MPLS TE LSPs let the headend of a TE tunnel control the path the traffic takes to a particular destination. This method is more flexible than forwarding traffic based only on the destination address.
Interarea tunnels allow you to do the following:
• Build TE tunnels between areas (interarea tunnels).
• Build TE tunnels that start and end in the same area, or multiple areas on a router (intra-area tunnels).
Some tunnels are more important than others. For example, you may have tunnels carrying VoIP traffic and tunnels carrying data traffic that are competing for the same resources. MPLS TE allows you to have some tunnels preempt others. Each tunnel has a priority, and more-important tunnels take precedence over less-important tunnels.
Path ProtectionPath protection provides an end-to-end failure recovery mechanism (that is, full path protection) for MPLS TE tunnels. A secondary LSP is established, in advance, to provide failure protection for the protected LSP that is carrying a tunnel’s TE traffic. When there is a failure on the protected LSP, the headend router immediately enables the secondary LSP to temporarily carry the tunnel’s traffic. If there is a failure on the secondary LSP, the tunnel no longer has path protection until the failure along the secondary path is cleared. Path protection can be used with a single area (OSPF or IS-IS), an interarea (OSPF or IS-IS), or an Inter-AS (Border Gateway Protocol [BGP], external BGP [eBGP,] and static).
The failure detection mechanisms that trigger switchover to a secondary tunnel include the following:
• Path error or ResvTear message from RSVP signaling
• Notification from the RSVP hello that a neighbor is lost
• Notification from the Bidirectional Forwarding Detection (BFD) protocol that a neighbor is lost
• Notification from the Interior Gateway Protocol (IGP) that an adjacency is down
• Local teardown of the protected tunnel’s LSP due to preemption in order to signal higher priority LSPs, a Packet over SONET (POS) alarm, online insertion and removal (OIR), and so forth
An alternate recovery mechanism is Fast Reroute (FRR), which protects MPLS TE LSPs only from link and node failures by locally repairing the LSPs at the point of failure.
Although not as fast as link or node protection, presignaling a secondary LSP is faster than configuring a secondary primary path option or allowing the tunnel’s headend router to dynamically recalculate a path.
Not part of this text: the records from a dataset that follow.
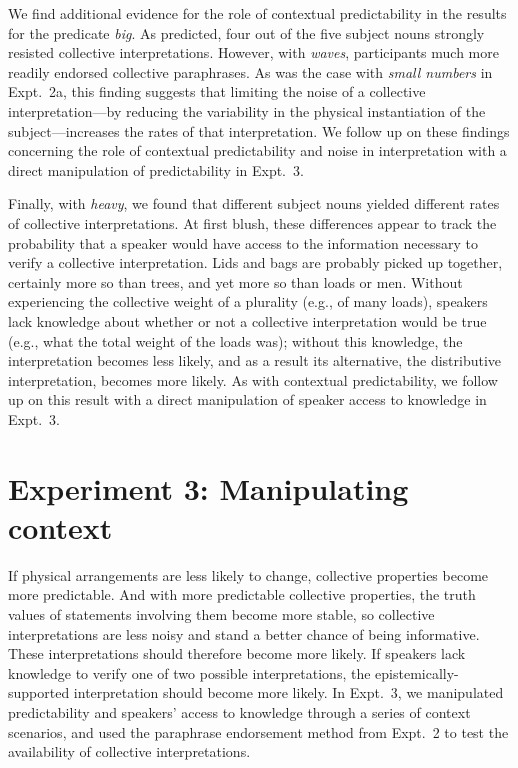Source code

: \documentclass[linguex]{sp}
\begin{document}
We find additional evidence for the role of contextual predictability in the results for the predicate \emph{big}. As predicted, four out of the five subject nouns strongly resisted collective interpretations. However, with \emph{waves}, participants much more readily endorsed collective paraphrases. As was the case with \emph{small numbers} in Expt.~2a, this finding suggests that limiting the noise of a collective interpretation---by reducing the variability in the physical instantiation of the subject---increases the rates of that interpretation. We follow up on these findings concerning the role of contextual predictability and noise in interpretation with a direct manipulation of predictability in Expt.~3.

Finally, with \emph{heavy}, we found that different subject nouns yielded different rates of collective interpretations. At first blush, these differences appear to track the probability that a speaker would have access to the information necessary to verify a collective interpretation. Lids and bags are probably picked up together, certainly more so than trees, and yet more so than loads or men. Without experiencing the collective weight of a plurality (e.g., of many loads), speakers lack knowledge about whether or not a collective interpretation would be true (e.g., what the total weight of the loads was); without this knowledge, the interpretation becomes less likely, and as a result its alternative, the distributive interpretation, becomes more likely. As with contextual predictability, we follow up on this result with a direct manipulation of speaker access to knowledge in Expt.~3.


\section{Experiment 3: Manipulating context}

If physical arrangements are less likely to change, collective properties become more predictable. And with more predictable collective properties, the truth values of statements involving them become more stable, so collective interpretations are less noisy and stand a better chance of being informative. These interpretations should therefore become more likely. If speakers lack knowledge to verify one of two possible interpretations, the epistemically-supported interpretation should become more likely. In Expt.~3, we manipulated predictability and speakers' access to knowledge through a series of context scenarios, and used the paraphrase endorsement method from Expt.~2 to test the availability of collective interpretations.
\end{document}
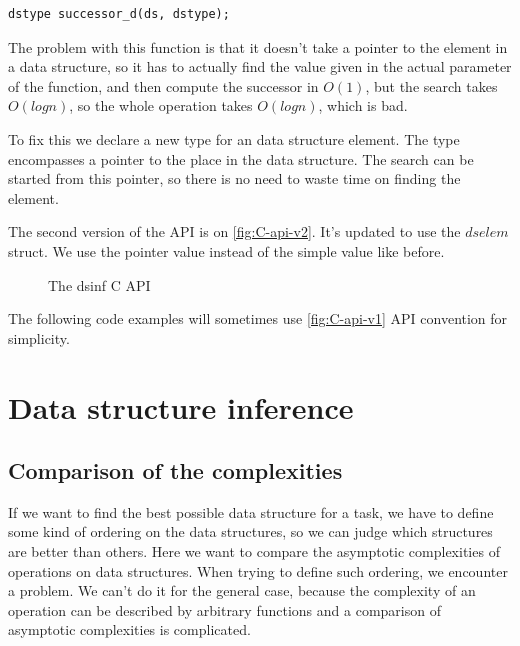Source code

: \documentclass[a4paper,11pt]{article}
\begin{document}
        \begin{lstlisting}
dstype successor_d(ds, dstype);
        \end{lstlisting}

        The problem with this function is that it doesn't take a pointer to the element in a data structure, so it has
        to actually find the value given in the actual parameter of the function, and then compute the successor in
        $O(1)$, but the search takes $O(log n)$, so the whole operation takes $O(log n)$, which is bad.

        To fix this we declare a new type for an data structure element. The type encompasses a pointer to the place in
        the data structure. The search can be started from this pointer, so there is no need to waste time on finding the element.

        The second version of the API is on \autoref{fig:C-api-v2}. It's updated to use the $dselem$ struct. We use the pointer value instead of the simple value like before.

        \begin{figure}[h!]
            
            \caption{The dsinf C API}

            \label{fig:C-api-v2}
        \end{figure}

        The following code examples will sometimes use \autoref{fig:C-api-v1} API convention for simplicity.

\section{Data structure inference}

	\subsection{Comparison of the complexities}

		If we want to find the best possible data structure for a task, we have to define some kind of ordering
		on the data structures, so we can judge which structures are better than others. Here we want to compare the
		asymptotic complexities of operations on data structures. When trying to define such ordering, we
		encounter a problem.  We can't do it for the general case, because the complexity of an operation
        can be described by arbitrary functions and a comparison of asymptotic complexities is complicated.
\end{document}
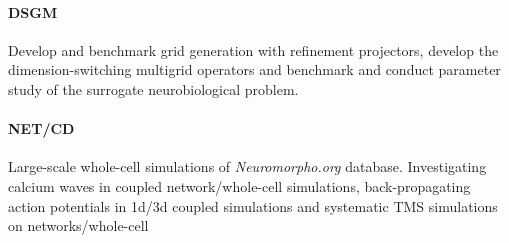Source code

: \paragraph{DSGM}
Develop and benchmark grid generation with refinement projectors, develop the dimension-switching multigrid operators and benchmark and conduct parameter study of the surrogate
neurobiological problem.

\paragraph{NET/CD}
Large-scale whole-cell simulations of \textit{Neuromorpho.org} \cite{Ascoli2007} database.
Investigating calcium waves in coupled network/whole-cell simulations, back-propagating
action potentials in 1d/3d coupled simulations and systematic TMS simulations on networks/whole-cell
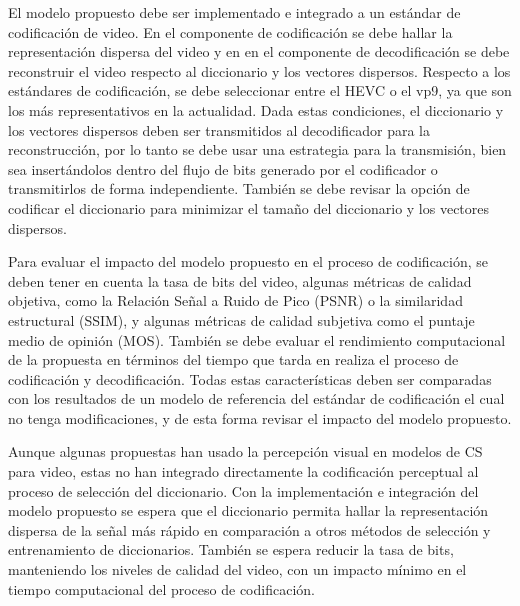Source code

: El modelo propuesto debe ser implementado e integrado a un est\'andar de codificaci\'on de video. En el componente de codificaci\'on se debe hallar la representaci\'on dispersa del video y en en el componente de decodificaci\'on se debe reconstruir el video respecto al diccionario y los vectores dispersos. Respecto a los est\'andares de codificaci\'on, se debe seleccionar entre el HEVC o el vp9, ya que son los m\'as representativos en la actualidad. Dada estas condiciones, el diccionario y los vectores dispersos deben ser transmitidos al decodificador para la reconstrucci\'on, por lo tanto se debe usar una estrategia para la transmisi\'on, bien sea insert\'andolos dentro del flujo de bits generado por el codificador o transmitirlos de forma independiente. Tambi\'en se debe revisar la opci\'on de codificar el diccionario para minimizar el tama\~no del diccionario y los vectores dispersos. 

Para evaluar el impacto del modelo propuesto en el proceso de codificaci\'on, se deben tener en cuenta la tasa de bits del video, algunas m\'etricas de calidad objetiva, como la Relación Señal a Ruido de Pico (PSNR) o la similaridad estructural (SSIM), y algunas m\'etricas de calidad subjetiva como el puntaje medio de opini\'on (MOS). Tambi\'en se debe evaluar el rendimiento computacional de la propuesta en t\'erminos del tiempo que tarda en realiza el proceso de codificaci\'on y decodificaci\'on. Todas estas caracter\'isticas deben ser comparadas con los resultados de un modelo de referencia del est\'andar de codificaci\'on el cual no tenga modificaciones, y de esta forma revisar el impacto del modelo propuesto. 

Aunque algunas propuestas han usado la percepci\'on visual en modelos de CS para video, estas no han integrado directamente la codificaci\'on perceptual al proceso de selecci\'on del diccionario. Con la implementaci\'on e integraci\'on del modelo propuesto se espera que el diccionario permita hallar la representaci\'on dispersa de la se\~nal m\'as r\'apido en comparaci\'on a otros m\'etodos de selecci\'on y entrenamiento de diccionarios. Tambi\'en se espera reducir la tasa de bits, manteniendo los niveles de calidad del video, con un impacto m\'inimo en el tiempo computacional del proceso de codificaci\'on.

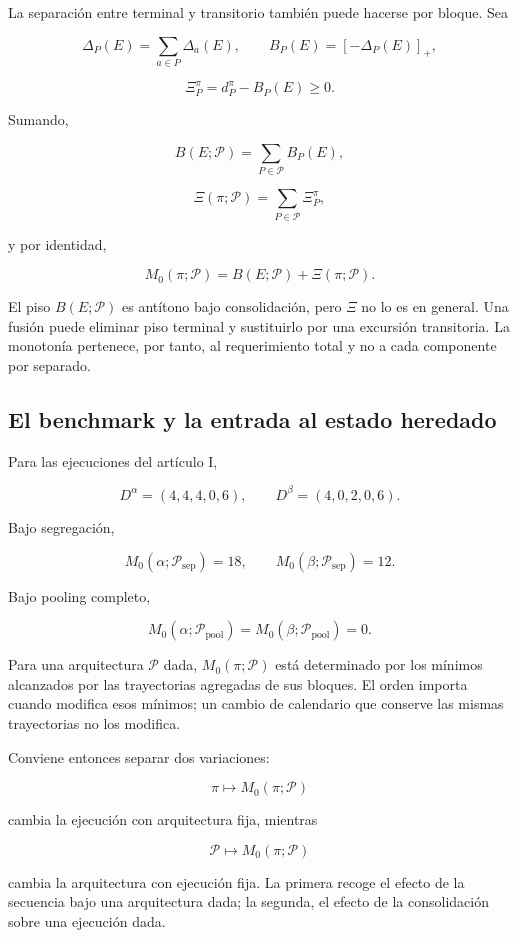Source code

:\documentclass[10pt,a5paper,twoside]{article}
\begin{document}
La separación entre terminal y transitorio también puede hacerse por
bloque. Sea

\[
\Delta_P(E)=\sum_{a\in P}\Delta_a(E),
\qquad
B_P(E)=[-\Delta_P(E)]_+,
\]

\[
\Xi^\pi_P=d^\pi_P-B_P(E)\ge0.
\]

Sumando,

\[
B(E;\mathcal P)
=
\sum_{P\in\mathcal P}B_P(E),
\]

\[
\Xi(\pi;\mathcal P)
=
\sum_{P\in\mathcal P}\Xi^\pi_P,
\]

y por identidad,

\[
M_0(\pi;\mathcal P)
=
B(E;\mathcal P)+\Xi(\pi;\mathcal P).
\]

El piso \(B(E;\mathcal P)\) es antítono bajo consolidación, pero \(\Xi\)
no lo es en general. Una fusión puede eliminar piso terminal y
sustituirlo por una excursión transitoria. La monotonía pertenece, por tanto, al requerimiento total y no a cada
componente por separado.

\subsection{El benchmark y la entrada al estado heredado}\label{el-benchmark-y-la-entrada-al-estado-heredado}

Para las ejecuciones del artículo I,

\[
D^\alpha=(4,4,4,0,6),
\qquad
D^\beta=(4,0,2,0,6).
\]

Bajo segregación,

\[
M_0(\alpha;\mathcal P_{\mathrm{sep}})=18,
\qquad
M_0(\beta;\mathcal P_{\mathrm{sep}})=12.
\]

Bajo pooling completo,

\[
M_0(\alpha;\mathcal P_{\mathrm{pool}})
=
M_0(\beta;\mathcal P_{\mathrm{pool}})
=
0.
\]

Para una arquitectura \(\mathcal P\) dada, \(M_0(\pi;\mathcal P)\) está
determinado por los mínimos alcanzados por las trayectorias agregadas de
sus bloques. El orden importa cuando modifica esos mínimos; un cambio de
calendario que conserve las mismas trayectorias no los modifica.

Conviene entonces separar dos variaciones:

\[
\pi\mapsto M_0(\pi;\mathcal P)
\]

cambia la ejecución con arquitectura fija, mientras

\[
\mathcal P\mapsto M_0(\pi;\mathcal P)
\]

cambia la arquitectura con ejecución fija. La primera recoge el efecto de la secuencia bajo una arquitectura dada;
la segunda, el efecto de la consolidación sobre una ejecución dada.
\end{document}
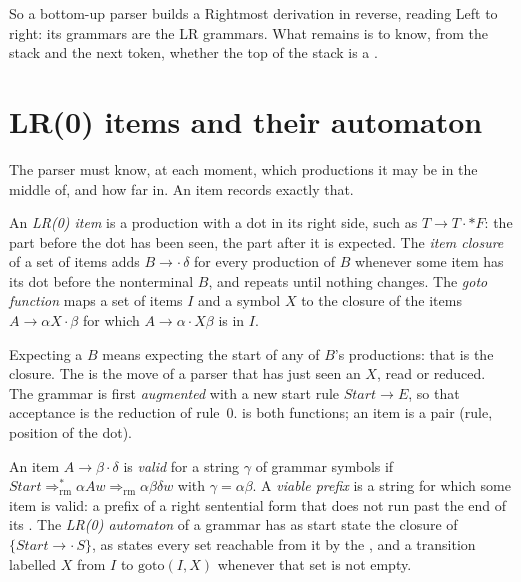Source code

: So a bottom-up parser builds a Rightmost derivation in reverse, reading Left to right: its grammars are the LR grammars. What remains is to know, from the stack and the next token, whether the top of the stack is a .

\section{LR(0) items and their automaton}\label{sec:b3:bottom-up-parsing:items}

The parser must know, at each moment, which productions it may be in the middle of, and how far in. An item records exactly that.

\begin{definition}\label{def:b3:bottom-up-parsing:items}
An \emph{LR(0) item} is a production with a dot in its right side, such as $T \to T \cdot * F$: the part before the dot has been seen, the part after it is expected. The \emph{item closure} of a set of items adds $B \to \cdot\,\delta$ for every production of $B$ whenever some item has its dot before the nonterminal $B$, and repeats until nothing changes. The \emph{goto function} maps a set of items $I$ and a symbol $X$ to the closure of the items $A \to \alpha X \cdot \beta$ for which $A \to \alpha \cdot X \beta$ is in $I$.
\end{definition}

Expecting a $B$ means expecting the start of any of $B$'s productions: that is the closure. The  is the move of a parser that has just seen an $X$, read or reduced. The grammar is first \emph{augmented} with a new start rule $\mathit{Start} \to E$, so that acceptance is the reduction of rule~0.  is both functions; an item is a pair (rule, position of the dot).

\label{lst:b3:bottom-up-parsing:items}

\begin{definition}\label{def:b3:bottom-up-parsing:automaton}
An item $A \to \beta \cdot \delta$ is \emph{valid} for a string $\gamma$ of grammar symbols if $\mathit{Start} \Rightarrow^*_{\mathrm{rm}} \alpha A w \Rightarrow_{\mathrm{rm}} \alpha\beta\delta w$ with $\gamma = \alpha\beta$. A \emph{viable prefix} is a string for which some item is valid: a prefix of a right sentential form that does not run past the end of its . The \emph{LR(0) automaton} of a grammar has as start state the closure of $\{\mathit{Start} \to \cdot\,S\}$, as states every set reachable from it by the , and a transition labelled $X$ from $I$ to $\mathrm{goto}(I, X)$ whenever that set is not empty.
\end{definition}

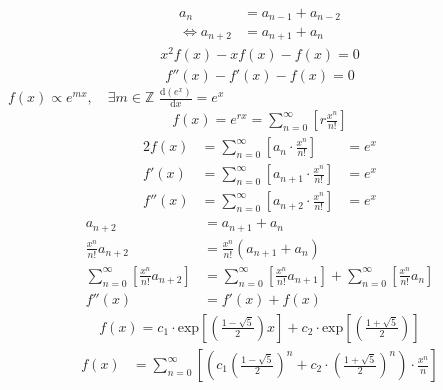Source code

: \documentclass{article}
\begin{document}
\begin{align}
    a_{n}&= a_{n - 1} + a_{n - 2} \nonumber \\
\iff a_{n+  2} &= a_{n+  1} +  a_n \label{eq:fib-def}
\end{align}
\begin{align*}
x^2 f\left( x \right) -  x f \left( x \right) -  f\left( x \right)=  0
\end{align*}
\begin{align*}
f''\left( x \right)- f'\left( x \right)- f\left( x \right)=  0
\end{align*}
$f\left( x \right) \propto e^{mx}, \quad \exists m \in \mathbb{Z}$
$\frac{\mathrm{d}\left( e^x \right) }{\mathrm{d} x} = e^x$
\begin{align*}
f\left( x \right)= e^{rx} = \sum^{\infty}_{n= 0}   \left[ r \frac{x^n}{n!} \right]
\end{align*}
\begin{alignat}{2}
    f \left( x \right) &=  \sum^{\infty}_{n= 0}   \left[ a_{n} \cdot  \frac{x^n}{n!} \right]   &= e^x \label{eq:exp-gen-def-1} \\
    f'\left( x \right) &=  \sum^{\infty}_{n= 0}   \left[ a_{n+1} \cdot  \frac{x^n}{n!} \right]  &= e^x  \label{eq:exp-gen-def-2} \\
    f''\left( x \right) &=  \sum^{\infty}_{n= 0}   \left[ a_{n+2} \cdot  \frac{x^n}{n!} \right] &= e^x  \label{eq:exp-gen-def-3}
\end{alignat}
\begin{align*}
a_{n+  2}    &= a_{n+  1} +  a_{n}\\
\frac{x^n}{n!}   a_{n+  2}    &= \frac{x^n}{n!}\left( a_{n+  1} +  a_{n}  \right)\\
\sum^{\infty}_{n= 0} \left[ \frac{x^n}{n!}   a_{n+  2} \right]        &= \sum^{\infty}_{n= 0}   \left[ \frac{x^n}{n!} a_{n+  1} \right]  + \sum^{\infty}_{n= 0}   \left[ \frac{x^n}{n!} a_{n}  \right]  \\
f''\left( x \right) &= f'\left( x \right)+  f\left( x \right)
\end{align*}
\begin{align*}
f\left( x \right)= c_1 \cdot  \mathrm{exp}\left[ \left( \frac{1- \sqrt{5} }{2} \right)x \right] +  c_2 \cdot  \mathrm{exp}\left[ \left( \frac{1 +  \sqrt{5} }{2} \right) \right]
\end{align*}
\begin{align*}
f\left( x \right)&= \sum^{\infty}_{n= 0}   \left[ \left( c_1\left( \frac{1- \sqrt{5} }{2} \right)^n +  c_2 \cdot  \left( \frac{1+ \sqrt{5} }{2} \right)^n \right) \cdot  \frac{x^n}{n} \right]
\end{align*}
\end{document}
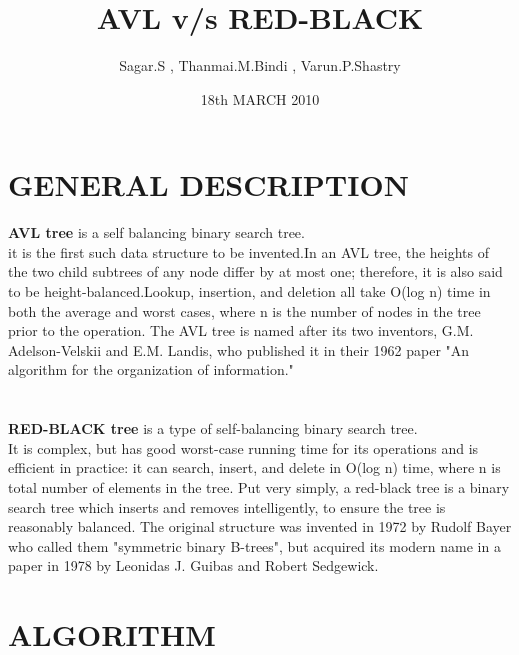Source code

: \documentclass{article}
\begin{document}
\title{AVL v/s RED-BLACK}
\author{Sagar.S , Thanmai.M.Bindi , Varun.P.Shastry }
\date{18th MARCH 2010}
\maketitle



\section{GENERAL DESCRIPTION}
\textbf{AVL tree} is a self balancing binary search tree.\\
it is the first such data structure to be invented.In an AVL tree, the heights of the two child subtrees of any node differ by at most one; therefore, it is also said to be height-balanced.Lookup, insertion, and deletion all take O(log n) time in both the average and worst cases, where n is the number of nodes in the tree prior to the operation.
The AVL tree is named after its two inventors, G.M. Adelson-Velskii and E.M. Landis, who published it in their 1962 paper "An algorithm for the organization of information."
\\
\\
\\
\textbf{RED-BLACK tree} is a type of self-balancing binary search tree.\\
It is complex, but has good worst-case running time for its operations and is efficient in practice: it can search, insert, and delete in O(log n) time, where n is total number of elements in the tree. Put very simply, a red-black tree is a binary search tree which inserts and removes intelligently, to ensure the tree is reasonably balanced.
The original structure was invented in 1972 by Rudolf Bayer who called them "symmetric binary B-trees", but acquired its modern name in a paper in 1978 by Leonidas J. Guibas and Robert Sedgewick.
\newpage
\section{ALGORITHM}
\end{document}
The actual recovery time is topology-dependent, and affected by delay factors such as propagation delay or switch-fabric latency.
Enhanced Path ProtectionEnhanced path protection provides support of multiple backup path options per primary path option. You can configure up to eight backup path options for a given primary path option. Only one of the configured backup path options is actively signaled at any time.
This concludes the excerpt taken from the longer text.